> Input

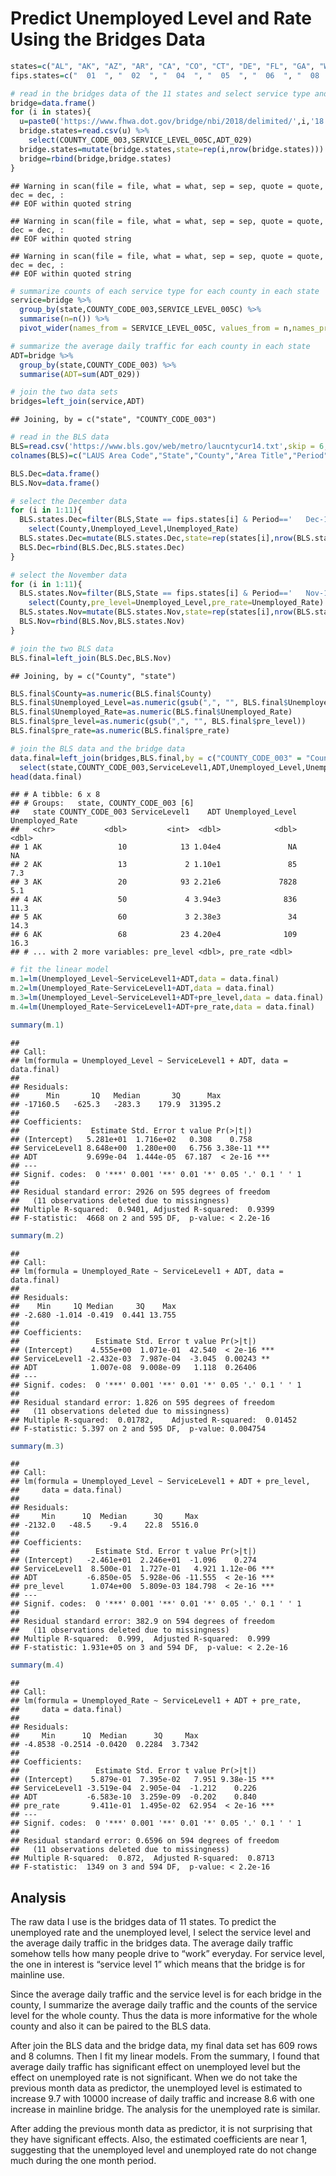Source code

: Predict Unemployed Level and Rate Using the Bridges Data
================

``` r
states=c("AL", "AK", "AZ", "AR", "CA", "CO", "CT", "DE", "FL", "GA", "WI")
fips.states=c("  01  ", "  02  ", "  04  ", "  05  ", "  06  ", "  08  ", "  09  ", "  10  ", "  12  ", "  13  ", "  55  ")
```

``` r
# read in the bridges data of the 11 states and select service type and average daily traffic 
bridge=data.frame()
for (i in states){
  u=paste0('https://www.fhwa.dot.gov/bridge/nbi/2018/delimited/',i,'18.txt')
  bridge.states=read.csv(u) %>% 
    select(COUNTY_CODE_003,SERVICE_LEVEL_005C,ADT_029) 
  bridge.states=mutate(bridge.states,state=rep(i,nrow(bridge.states)))
  bridge=rbind(bridge,bridge.states)
} 
```

    ## Warning in scan(file = file, what = what, sep = sep, quote = quote, dec = dec, :
    ## EOF within quoted string
    
    ## Warning in scan(file = file, what = what, sep = sep, quote = quote, dec = dec, :
    ## EOF within quoted string
    
    ## Warning in scan(file = file, what = what, sep = sep, quote = quote, dec = dec, :
    ## EOF within quoted string

``` r
# summarize counts of each service type for each county in each state 
service=bridge %>% 
  group_by(state,COUNTY_CODE_003,SERVICE_LEVEL_005C) %>% 
  summarise(n=n()) %>% 
  pivot_wider(names_from = SERVICE_LEVEL_005C, values_from = n,names_prefix = 'ServiceLevel')

# summarize the average daily traffic for each county in each state
ADT=bridge %>% 
  group_by(state,COUNTY_CODE_003) %>% 
  summarise(ADT=sum(ADT_029))

# join the two data sets
bridges=left_join(service,ADT)
```

    ## Joining, by = c("state", "COUNTY_CODE_003")

``` r
# read in the BLS data
BLS=read.csv('https://www.bls.gov/web/metro/laucntycur14.txt',skip = 6,sep = '|',header = F,colClasses = 'character')
colnames(BLS)=c("LAUS Area Code","State","County","Area Title","Period","Civilian_Labor_Force","Employed","Unemployed_Level","Unemployed_Rate")

BLS.Dec=data.frame()
BLS.Nov=data.frame()

# select the December data
for (i in 1:11){
  BLS.states.Dec=filter(BLS,State == fips.states[i] & Period=='   Dec-18  ') %>% 
    select(County,Unemployed_Level,Unemployed_Rate)
  BLS.states.Dec=mutate(BLS.states.Dec,state=rep(states[i],nrow(BLS.states.Dec)))
  BLS.Dec=rbind(BLS.Dec,BLS.states.Dec)
}

# select the November data
for (i in 1:11){
  BLS.states.Nov=filter(BLS,State == fips.states[i] & Period=='   Nov-18  ') %>% 
    select(County,pre_level=Unemployed_Level,pre_rate=Unemployed_Rate)
  BLS.states.Nov=mutate(BLS.states.Nov,state=rep(states[i],nrow(BLS.states.Nov)))
  BLS.Nov=rbind(BLS.Nov,BLS.states.Nov)  
}

# join the two BLS data
BLS.final=left_join(BLS.Dec,BLS.Nov)
```

    ## Joining, by = c("County", "state")

``` r
BLS.final$County=as.numeric(BLS.final$County)
BLS.final$Unemployed_Level=as.numeric(gsub(",", "", BLS.final$Unemployed_Level))
BLS.final$Unemployed_Rate=as.numeric(BLS.final$Unemployed_Rate)
BLS.final$pre_level=as.numeric(gsub(",", "", BLS.final$pre_level))
BLS.final$pre_rate=as.numeric(BLS.final$pre_rate)
```

``` r
# join the BLS data and the bridge data
data.final=left_join(bridges,BLS.final,by = c("COUNTY_CODE_003" = "County","state")) %>% 
  select(state,COUNTY_CODE_003,ServiceLevel1,ADT,Unemployed_Level,Unemployed_Rate,pre_level,pre_rate)
head(data.final)
```

    ## # A tibble: 6 x 8
    ## # Groups:   state, COUNTY_CODE_003 [6]
    ##   state COUNTY_CODE_003 ServiceLevel1    ADT Unemployed_Level Unemployed_Rate
    ##   <chr>           <dbl>         <int>  <dbl>            <dbl>           <dbl>
    ## 1 AK                 10            13 1.04e4               NA            NA  
    ## 2 AK                 13             2 1.10e1               85             7.3
    ## 3 AK                 20            93 2.21e6             7828             5.1
    ## 4 AK                 50             4 3.94e3              836            11.3
    ## 5 AK                 60             3 2.38e3               34            14.3
    ## 6 AK                 68            23 4.20e4              109            16.3
    ## # ... with 2 more variables: pre_level <dbl>, pre_rate <dbl>

``` r
# fit the linear model
m.1=lm(Unemployed_Level~ServiceLevel1+ADT,data = data.final)
m.2=lm(Unemployed_Rate~ServiceLevel1+ADT,data = data.final)
m.3=lm(Unemployed_Level~ServiceLevel1+ADT+pre_level,data = data.final)
m.4=lm(Unemployed_Rate~ServiceLevel1+ADT+pre_rate,data = data.final)
```

``` r
summary(m.1)
```

    ## 
    ## Call:
    ## lm(formula = Unemployed_Level ~ ServiceLevel1 + ADT, data = data.final)
    ## 
    ## Residuals:
    ##      Min       1Q   Median       3Q      Max 
    ## -17160.5   -625.3   -283.3    179.9  31395.2 
    ## 
    ## Coefficients:
    ##                Estimate Std. Error t value Pr(>|t|)    
    ## (Intercept)   5.281e+01  1.716e+02   0.308    0.758    
    ## ServiceLevel1 8.648e+00  1.280e+00   6.756 3.38e-11 ***
    ## ADT           9.699e-04  1.444e-05  67.187  < 2e-16 ***
    ## ---
    ## Signif. codes:  0 '***' 0.001 '**' 0.01 '*' 0.05 '.' 0.1 ' ' 1
    ## 
    ## Residual standard error: 2926 on 595 degrees of freedom
    ##   (11 observations deleted due to missingness)
    ## Multiple R-squared:  0.9401, Adjusted R-squared:  0.9399 
    ## F-statistic:  4668 on 2 and 595 DF,  p-value: < 2.2e-16

``` r
summary(m.2)
```

    ## 
    ## Call:
    ## lm(formula = Unemployed_Rate ~ ServiceLevel1 + ADT, data = data.final)
    ## 
    ## Residuals:
    ##    Min     1Q Median     3Q    Max 
    ## -2.680 -1.014 -0.419  0.441 13.755 
    ## 
    ## Coefficients:
    ##                 Estimate Std. Error t value Pr(>|t|)    
    ## (Intercept)    4.555e+00  1.071e-01  42.540  < 2e-16 ***
    ## ServiceLevel1 -2.432e-03  7.987e-04  -3.045  0.00243 ** 
    ## ADT            1.007e-08  9.008e-09   1.118  0.26406    
    ## ---
    ## Signif. codes:  0 '***' 0.001 '**' 0.01 '*' 0.05 '.' 0.1 ' ' 1
    ## 
    ## Residual standard error: 1.826 on 595 degrees of freedom
    ##   (11 observations deleted due to missingness)
    ## Multiple R-squared:  0.01782,    Adjusted R-squared:  0.01452 
    ## F-statistic: 5.397 on 2 and 595 DF,  p-value: 0.004754

``` r
summary(m.3)
```

    ## 
    ## Call:
    ## lm(formula = Unemployed_Level ~ ServiceLevel1 + ADT + pre_level, 
    ##     data = data.final)
    ## 
    ## Residuals:
    ##     Min      1Q  Median      3Q     Max 
    ## -2132.0   -48.5    -9.4    22.8  5516.0 
    ## 
    ## Coefficients:
    ##                 Estimate Std. Error t value Pr(>|t|)    
    ## (Intercept)   -2.461e+01  2.246e+01  -1.096    0.274    
    ## ServiceLevel1  8.500e-01  1.727e-01   4.921 1.12e-06 ***
    ## ADT           -6.850e-05  5.928e-06 -11.555  < 2e-16 ***
    ## pre_level      1.074e+00  5.809e-03 184.798  < 2e-16 ***
    ## ---
    ## Signif. codes:  0 '***' 0.001 '**' 0.01 '*' 0.05 '.' 0.1 ' ' 1
    ## 
    ## Residual standard error: 382.9 on 594 degrees of freedom
    ##   (11 observations deleted due to missingness)
    ## Multiple R-squared:  0.999,  Adjusted R-squared:  0.999 
    ## F-statistic: 1.931e+05 on 3 and 594 DF,  p-value: < 2.2e-16

``` r
summary(m.4)
```

    ## 
    ## Call:
    ## lm(formula = Unemployed_Rate ~ ServiceLevel1 + ADT + pre_rate, 
    ##     data = data.final)
    ## 
    ## Residuals:
    ##     Min      1Q  Median      3Q     Max 
    ## -4.8538 -0.2514 -0.0420  0.2284  3.7342 
    ## 
    ## Coefficients:
    ##                 Estimate Std. Error t value Pr(>|t|)    
    ## (Intercept)    5.879e-01  7.395e-02   7.951 9.38e-15 ***
    ## ServiceLevel1 -3.519e-04  2.905e-04  -1.212    0.226    
    ## ADT           -6.583e-10  3.259e-09  -0.202    0.840    
    ## pre_rate       9.411e-01  1.495e-02  62.954  < 2e-16 ***
    ## ---
    ## Signif. codes:  0 '***' 0.001 '**' 0.01 '*' 0.05 '.' 0.1 ' ' 1
    ## 
    ## Residual standard error: 0.6596 on 594 degrees of freedom
    ##   (11 observations deleted due to missingness)
    ## Multiple R-squared:  0.872,  Adjusted R-squared:  0.8713 
    ## F-statistic:  1349 on 3 and 594 DF,  p-value: < 2.2e-16

## Analysis

The raw data I use is the bridges data of 11 states. To predict the
unemployed rate and the unemployed level, I select the service level and
the average daily traffic in the bridges data. The average daily traffic
somehow tells how many people drive to “work” everyday. For service
level, the one in interest is “service level 1” which means that the
bridge is for mainline use.

Since the average daily traffic and the service level is for each bridge
in the county, I summarize the average daily traffic and the counts of
the service level for the whole county. Thus the data is more
informative for the whole county and also it can be paired to the BLS
data.

After join the BLS data and the bridge data, my final data set has 609
rows and 8 columns. Then I fit my linear models. From the summary, I
found that average daily traffic has significant effect on unemployed
level but the effect on unemployed rate is not significant. When we do
not take the previous month data as predictor, the unemployed level is
estimated to increase 9.7 with 10000 increase of daily traffic and
increase 8.6 with one increase in mainline bridge. The analysis for the
unemployed rate is similar.

After adding the previous month data as predictor, it is not surprising
that they have significant effects. Also, the estimated coefficients are
near 1, suggesting that the unemployed level and unemployed rate do not
change much during the one month period.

> What is being asked
Among the records above, find each line containing the string "summarize" and copy it.

> Response to the exercise
# summarize counts of each service type for each county in each state 
# summarize the average daily traffic for each county in each state
in the county, I summarize the average daily traffic and the counts of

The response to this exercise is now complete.